If the complex interactions between people and machines lie at the heart of communication through digital writing, methodological questions about the nature of enquiry and the position of researchers are equally important. Existing work in the field of digital writing shows how researchers can adopt a number of possible relationships to the digital culture they study. This suggests that it may be possible to identify specific research positions. The list below shows our emerging ideas in relationship to these and we recognise that these may overlap, shift or indeed expand.

• Researcher as identifier of new tropes (Ito,1995; Rheingold, 2003; Lankshear and Knobel, 2004)
• Researcher as insider (Markham,1998; Sunden, 2002)
• Researcher as analyst (Werry, 1996; Shortis, 2001; Burnett et al, 2004)
• Researcher as both subject and object (Mortensen and Walker, 2002; Guy and DrJoolz, this paper)
• Researcher as activist (Gee, 2004; Prensky, 2001)
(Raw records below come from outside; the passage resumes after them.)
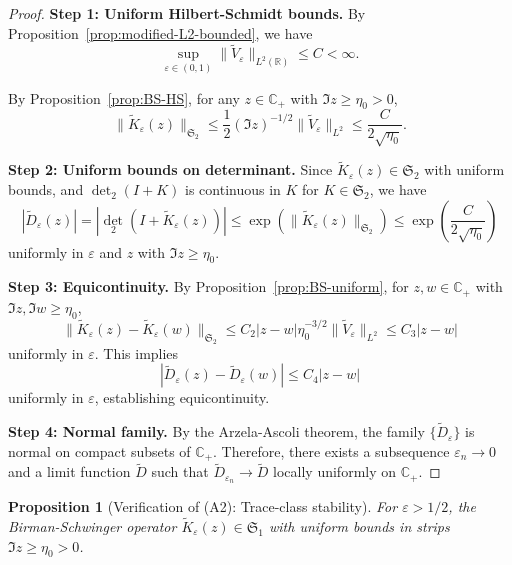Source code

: ﻿\documentclass[12pt,a4paper]{article}
\newtheorem{proposition}[theorem]{Proposition}
\theoremstyle{definition}
\theoremstyle{remark}
\newcommand{\CC}{\mathbb{C}}
\newcommand{\RR}{\mathbb{R}}
\begin{document}
\begin{proof}
\textbf{Step 1: Uniform Hilbert-Schmidt bounds.}
By Proposition~\ref{prop:modified-L2-bounded}, we have
\[
  \sup_{\varepsilon \in (0,1)} \|\widetilde{V}_\varepsilon\|_{L^2(\RR)} \leq C < \infty.
\]

By Proposition~\ref{prop:BS-HS}, for any $z \in \CC_+$ with $\Im z \geq \eta_0 > 0$,
\[
  \|\widetilde{K}_\varepsilon(z)\|_{\mathfrak{S}_2} \leq \frac{1}{2} (\Im z)^{-1/2} \|\widetilde{V}_\varepsilon\|_{L^2} \leq \frac{C}{2\sqrt{\eta_0}}.
\]

\textbf{Step 2: Uniform bounds on determinant.}
Since $\widetilde{K}_\varepsilon(z) \in \mathfrak{S}_2$ with uniform bounds, and $\det_2(I + K)$ is continuous in $K$ for $K \in \mathfrak{S}_2$, we have
\[
  |\widetilde{D}_\varepsilon(z)| = |\det_2(I + \widetilde{K}_\varepsilon(z))| \leq \exp(\|\widetilde{K}_\varepsilon(z)\|_{\mathfrak{S}_2}) \leq \exp\left(\frac{C}{2\sqrt{\eta_0}}\right)
\]
uniformly in $\varepsilon$ and $z$ with $\Im z \geq \eta_0$.

\textbf{Step 3: Equicontinuity.}
By Proposition~\ref{prop:BS-uniform}, for $z, w \in \CC_+$ with $\Im z, \Im w \geq \eta_0$,
\[
  \|\widetilde{K}_\varepsilon(z) - \widetilde{K}_\varepsilon(w)\|_{\mathfrak{S}_2} \leq C_2 |z-w| \eta_0^{-3/2} \|\widetilde{V}_\varepsilon\|_{L^2} \leq C_3 |z-w|
\]
uniformly in $\varepsilon$. This implies
\[
  |\widetilde{D}_\varepsilon(z) - \widetilde{D}_\varepsilon(w)| \leq C_4 |z-w|
\]
uniformly in $\varepsilon$, establishing equicontinuity.

\textbf{Step 4: Normal family.}
By the Arzela-Ascoli theorem, the family $\{\widetilde{D}_\varepsilon\}$ is normal on compact subsets of $\CC_+$. Therefore, there exists a subsequence $\varepsilon_n \to 0$ and a limit function $\widetilde{D}$ such that $\widetilde{D}_{\varepsilon_n} \to \widetilde{D}$ locally uniformly on $\CC_+$.
\end{proof}

\begin{proposition}[Verification of (A2): Trace-class stability]\label{prop:verify-A2}
For $\varepsilon > 1/2$, the Birman-Schwinger operator $\widetilde{K}_\varepsilon(z) \in \mathfrak{S}_1$ with uniform bounds in strips $\Im z \geq \eta_0 > 0$.
\end{proposition}
\end{document}
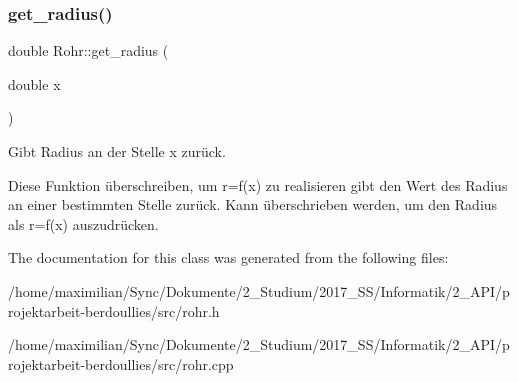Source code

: \subsubsection{\texorpdfstring{get\+\_\+radius()}{get\_radius()}}
{\footnotesize\ttfamily double Rohr\+::get\+\_\+radius (\begin{DoxyParamCaption}\item[{double}]{x }\end{DoxyParamCaption})}



Gibt Radius an der Stelle x zurück. 

Diese Funktion überschreiben, um r=f(x) zu realisieren gibt den Wert des Radius an einer bestimmten Stelle zurück. Kann überschrieben werden, um den Radius als r=f(x) auszudrücken.

The documentation for this class was generated from the following files\+:\begin{DoxyCompactItemize}
\item 
/home/maximilian/\+Sync/\+Dokumente/2\+\_\+\+Studium/2017\+\_\+\+S\+S/\+Informatik/2\+\_\+\+A\+P\+I/projektarbeit-\/berdoullies/src/rohr.\+h\item 
/home/maximilian/\+Sync/\+Dokumente/2\+\_\+\+Studium/2017\+\_\+\+S\+S/\+Informatik/2\+\_\+\+A\+P\+I/projektarbeit-\/berdoullies/src/rohr.\+cpp\end{DoxyCompactItemize}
Categories, Publishing, BloggingOctober 25, 2005 2:19 pm

We’ve created some bigger categories for this autoethnography and this has involved creating clusters of tags from our existing coding of Blogtrax postings. This is a leap forward. Since our last F2F, I’ve slightly reworded them. I expect they’ll change again. But currently they work like this.

1. Publishing the self which includes specific issues about performing online identities, our sensitivies as bloggers to impression formation and our decisions about what to post and what not to post. In considering the content of our blogs, we look at how postings can work on the boundaries between private and public life. We also include the affective dimension of blogging in this category (such as feelings of pride, embarrassment and so on) and their relationship to respect and reputation in blogging communities.

2. The nature of the text as an interlinked and constantly evolving work, that is fluid, visual and, at least in part, created by readers, other bloggers and the comments that are added. Here we consider the idea of the blog as a visual display (how do I look?) and develop the idea of blogs as a three-dimensional patchwork.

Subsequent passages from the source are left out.